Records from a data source
_ _ _ _ _
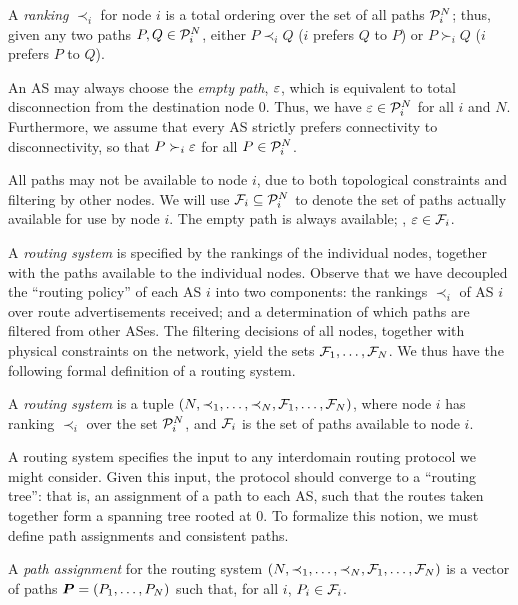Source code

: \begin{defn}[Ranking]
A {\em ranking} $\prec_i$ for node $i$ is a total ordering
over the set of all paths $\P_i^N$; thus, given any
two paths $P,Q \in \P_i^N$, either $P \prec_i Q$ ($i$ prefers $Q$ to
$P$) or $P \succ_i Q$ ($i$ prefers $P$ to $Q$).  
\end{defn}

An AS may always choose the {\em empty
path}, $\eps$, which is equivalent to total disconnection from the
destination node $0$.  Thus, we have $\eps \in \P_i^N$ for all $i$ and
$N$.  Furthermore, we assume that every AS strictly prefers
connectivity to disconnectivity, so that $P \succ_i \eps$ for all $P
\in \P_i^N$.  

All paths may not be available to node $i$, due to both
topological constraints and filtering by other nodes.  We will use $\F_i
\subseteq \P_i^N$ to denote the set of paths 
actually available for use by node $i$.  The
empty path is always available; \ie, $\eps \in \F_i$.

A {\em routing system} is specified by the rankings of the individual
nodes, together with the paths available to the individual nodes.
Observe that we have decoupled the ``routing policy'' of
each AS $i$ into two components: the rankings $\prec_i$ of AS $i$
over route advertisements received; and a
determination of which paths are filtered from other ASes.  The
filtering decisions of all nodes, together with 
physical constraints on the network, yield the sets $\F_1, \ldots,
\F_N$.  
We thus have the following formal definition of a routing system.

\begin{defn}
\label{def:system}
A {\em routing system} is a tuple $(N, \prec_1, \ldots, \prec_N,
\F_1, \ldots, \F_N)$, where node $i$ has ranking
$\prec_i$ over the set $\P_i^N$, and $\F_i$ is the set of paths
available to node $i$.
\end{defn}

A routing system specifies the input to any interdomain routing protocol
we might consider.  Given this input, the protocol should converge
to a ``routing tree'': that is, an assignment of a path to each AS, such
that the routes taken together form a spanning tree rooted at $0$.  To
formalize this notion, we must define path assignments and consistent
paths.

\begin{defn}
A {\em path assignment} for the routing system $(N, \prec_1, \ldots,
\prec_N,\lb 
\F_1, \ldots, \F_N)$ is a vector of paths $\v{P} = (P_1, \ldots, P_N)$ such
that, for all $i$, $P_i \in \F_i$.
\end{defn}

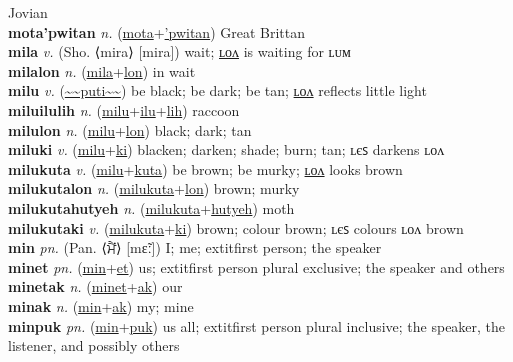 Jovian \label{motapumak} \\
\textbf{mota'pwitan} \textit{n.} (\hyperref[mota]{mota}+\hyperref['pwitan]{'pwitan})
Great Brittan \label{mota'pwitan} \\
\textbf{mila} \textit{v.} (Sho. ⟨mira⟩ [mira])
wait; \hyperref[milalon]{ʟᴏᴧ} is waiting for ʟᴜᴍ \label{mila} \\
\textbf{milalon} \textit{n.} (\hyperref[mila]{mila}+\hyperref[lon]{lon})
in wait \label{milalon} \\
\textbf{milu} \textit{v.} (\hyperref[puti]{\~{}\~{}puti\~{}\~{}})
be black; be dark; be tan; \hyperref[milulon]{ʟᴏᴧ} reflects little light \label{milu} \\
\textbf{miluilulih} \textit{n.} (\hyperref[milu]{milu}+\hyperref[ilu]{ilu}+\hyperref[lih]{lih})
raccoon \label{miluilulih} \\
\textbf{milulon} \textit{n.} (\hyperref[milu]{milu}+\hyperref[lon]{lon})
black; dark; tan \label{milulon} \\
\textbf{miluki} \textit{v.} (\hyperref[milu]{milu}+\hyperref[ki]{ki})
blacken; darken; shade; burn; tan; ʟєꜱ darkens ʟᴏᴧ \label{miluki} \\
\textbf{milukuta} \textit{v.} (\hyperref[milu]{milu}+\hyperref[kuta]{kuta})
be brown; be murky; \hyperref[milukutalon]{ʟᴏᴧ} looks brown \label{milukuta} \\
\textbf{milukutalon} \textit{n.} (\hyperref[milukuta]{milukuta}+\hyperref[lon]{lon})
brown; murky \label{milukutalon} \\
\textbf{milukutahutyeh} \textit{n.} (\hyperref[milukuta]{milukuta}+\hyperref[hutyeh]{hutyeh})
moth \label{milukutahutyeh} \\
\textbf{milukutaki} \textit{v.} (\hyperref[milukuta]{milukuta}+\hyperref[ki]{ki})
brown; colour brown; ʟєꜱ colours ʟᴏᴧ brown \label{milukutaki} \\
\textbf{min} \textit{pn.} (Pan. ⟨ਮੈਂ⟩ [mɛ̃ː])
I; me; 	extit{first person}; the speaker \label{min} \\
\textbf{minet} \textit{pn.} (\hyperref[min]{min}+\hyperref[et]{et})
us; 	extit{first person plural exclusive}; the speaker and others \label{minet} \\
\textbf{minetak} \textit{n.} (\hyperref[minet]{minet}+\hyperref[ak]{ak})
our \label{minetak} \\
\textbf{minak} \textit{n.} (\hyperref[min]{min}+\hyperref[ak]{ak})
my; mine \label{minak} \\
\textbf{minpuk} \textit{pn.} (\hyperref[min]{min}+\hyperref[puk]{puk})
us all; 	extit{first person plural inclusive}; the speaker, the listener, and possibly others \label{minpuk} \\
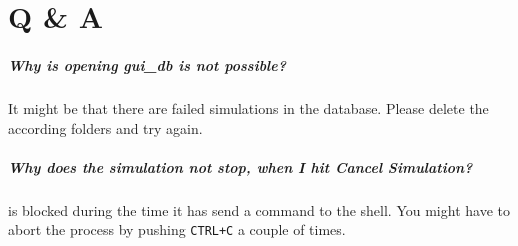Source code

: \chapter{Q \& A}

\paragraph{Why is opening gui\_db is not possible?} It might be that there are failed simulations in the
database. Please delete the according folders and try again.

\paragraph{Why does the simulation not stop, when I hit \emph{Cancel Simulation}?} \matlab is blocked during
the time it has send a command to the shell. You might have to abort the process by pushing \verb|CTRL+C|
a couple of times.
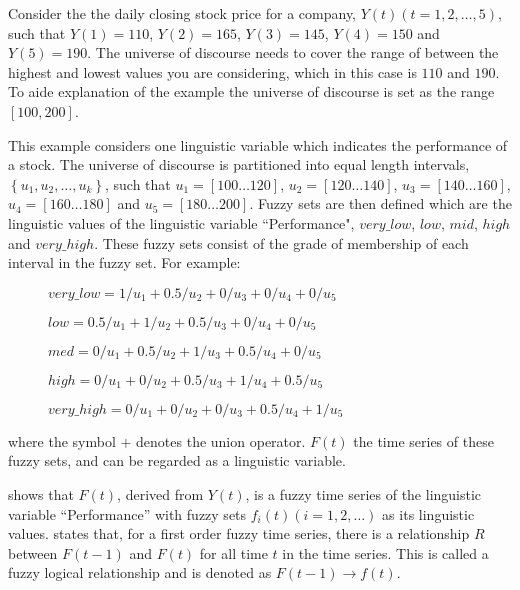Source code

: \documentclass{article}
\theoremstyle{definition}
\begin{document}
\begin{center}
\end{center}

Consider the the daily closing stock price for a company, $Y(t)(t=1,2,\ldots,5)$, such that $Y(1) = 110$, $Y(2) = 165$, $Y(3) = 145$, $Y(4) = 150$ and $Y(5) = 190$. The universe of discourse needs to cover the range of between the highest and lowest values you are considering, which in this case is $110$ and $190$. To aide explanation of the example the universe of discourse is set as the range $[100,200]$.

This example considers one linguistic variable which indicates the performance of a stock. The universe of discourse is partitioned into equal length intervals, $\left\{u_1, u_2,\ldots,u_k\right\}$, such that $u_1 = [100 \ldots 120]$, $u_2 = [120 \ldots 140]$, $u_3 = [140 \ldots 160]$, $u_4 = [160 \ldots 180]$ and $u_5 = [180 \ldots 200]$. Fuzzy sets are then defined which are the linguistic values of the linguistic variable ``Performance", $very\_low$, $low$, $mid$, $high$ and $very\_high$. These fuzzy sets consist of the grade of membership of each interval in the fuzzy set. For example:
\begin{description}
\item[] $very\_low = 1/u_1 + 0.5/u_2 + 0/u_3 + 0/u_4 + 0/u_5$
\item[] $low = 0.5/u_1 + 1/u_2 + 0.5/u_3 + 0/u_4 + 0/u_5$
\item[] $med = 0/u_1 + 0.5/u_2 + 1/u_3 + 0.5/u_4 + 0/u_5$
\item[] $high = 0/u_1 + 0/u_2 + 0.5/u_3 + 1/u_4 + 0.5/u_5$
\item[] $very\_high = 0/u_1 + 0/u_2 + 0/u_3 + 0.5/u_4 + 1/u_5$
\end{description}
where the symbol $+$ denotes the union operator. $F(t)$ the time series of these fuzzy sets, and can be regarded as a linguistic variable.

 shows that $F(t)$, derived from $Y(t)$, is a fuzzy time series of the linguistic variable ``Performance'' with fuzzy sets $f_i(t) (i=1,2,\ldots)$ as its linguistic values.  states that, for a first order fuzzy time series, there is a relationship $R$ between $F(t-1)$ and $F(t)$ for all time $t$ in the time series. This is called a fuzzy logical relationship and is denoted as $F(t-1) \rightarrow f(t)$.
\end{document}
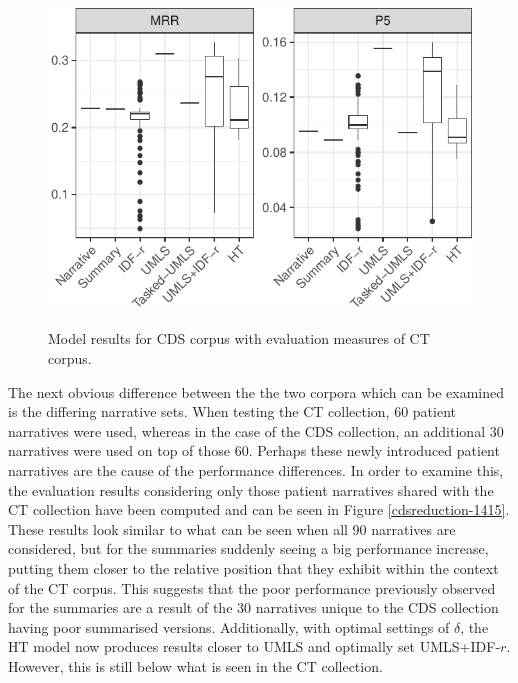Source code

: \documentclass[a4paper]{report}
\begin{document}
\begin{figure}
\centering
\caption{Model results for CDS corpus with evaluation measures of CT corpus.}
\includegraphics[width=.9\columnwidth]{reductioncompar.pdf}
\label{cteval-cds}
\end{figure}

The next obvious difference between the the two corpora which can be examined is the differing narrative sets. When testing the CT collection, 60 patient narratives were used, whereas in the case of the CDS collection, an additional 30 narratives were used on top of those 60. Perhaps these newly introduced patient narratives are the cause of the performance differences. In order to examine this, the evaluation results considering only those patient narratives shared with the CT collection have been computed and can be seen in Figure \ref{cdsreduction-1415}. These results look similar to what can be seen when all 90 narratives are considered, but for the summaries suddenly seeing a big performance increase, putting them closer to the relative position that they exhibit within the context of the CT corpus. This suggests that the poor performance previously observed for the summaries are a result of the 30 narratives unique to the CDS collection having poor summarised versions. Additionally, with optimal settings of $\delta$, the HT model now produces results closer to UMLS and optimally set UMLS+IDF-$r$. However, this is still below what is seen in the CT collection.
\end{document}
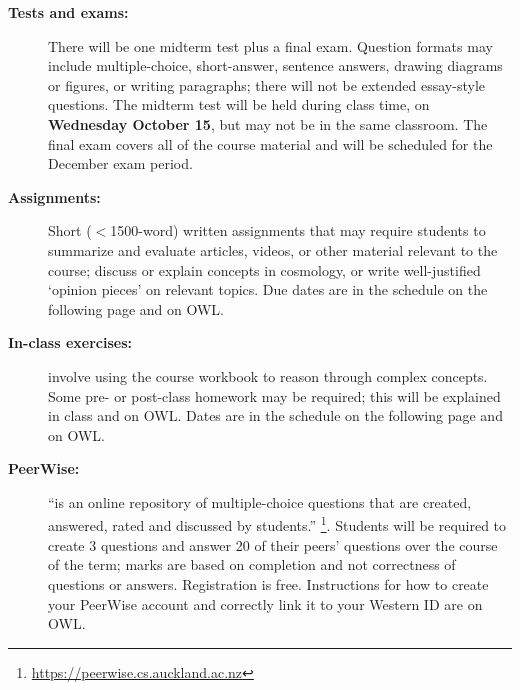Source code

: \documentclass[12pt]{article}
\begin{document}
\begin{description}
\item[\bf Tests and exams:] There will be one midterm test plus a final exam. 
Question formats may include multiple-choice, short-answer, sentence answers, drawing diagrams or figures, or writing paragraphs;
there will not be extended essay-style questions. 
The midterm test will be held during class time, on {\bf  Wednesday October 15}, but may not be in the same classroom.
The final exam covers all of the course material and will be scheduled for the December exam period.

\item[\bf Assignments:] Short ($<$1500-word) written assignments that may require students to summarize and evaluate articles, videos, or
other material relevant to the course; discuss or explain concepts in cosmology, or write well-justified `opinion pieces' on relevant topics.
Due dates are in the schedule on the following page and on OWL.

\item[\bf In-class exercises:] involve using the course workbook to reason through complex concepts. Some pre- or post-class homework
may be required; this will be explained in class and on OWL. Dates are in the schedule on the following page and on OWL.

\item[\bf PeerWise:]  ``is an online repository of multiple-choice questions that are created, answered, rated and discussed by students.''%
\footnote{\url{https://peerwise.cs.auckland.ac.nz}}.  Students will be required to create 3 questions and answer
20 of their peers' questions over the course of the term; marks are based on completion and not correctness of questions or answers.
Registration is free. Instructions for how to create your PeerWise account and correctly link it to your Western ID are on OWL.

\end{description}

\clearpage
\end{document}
_ _ _ _ _
The answer must consist of each line from the entries that contains the string "required".

may be required; this will be explained in class and on OWL. Dates are in the schedule on the following page and on OWL.
\footnote{\url{https://peerwise.cs.auckland.ac.nz}}.  Students will be required to create 3 questions and answer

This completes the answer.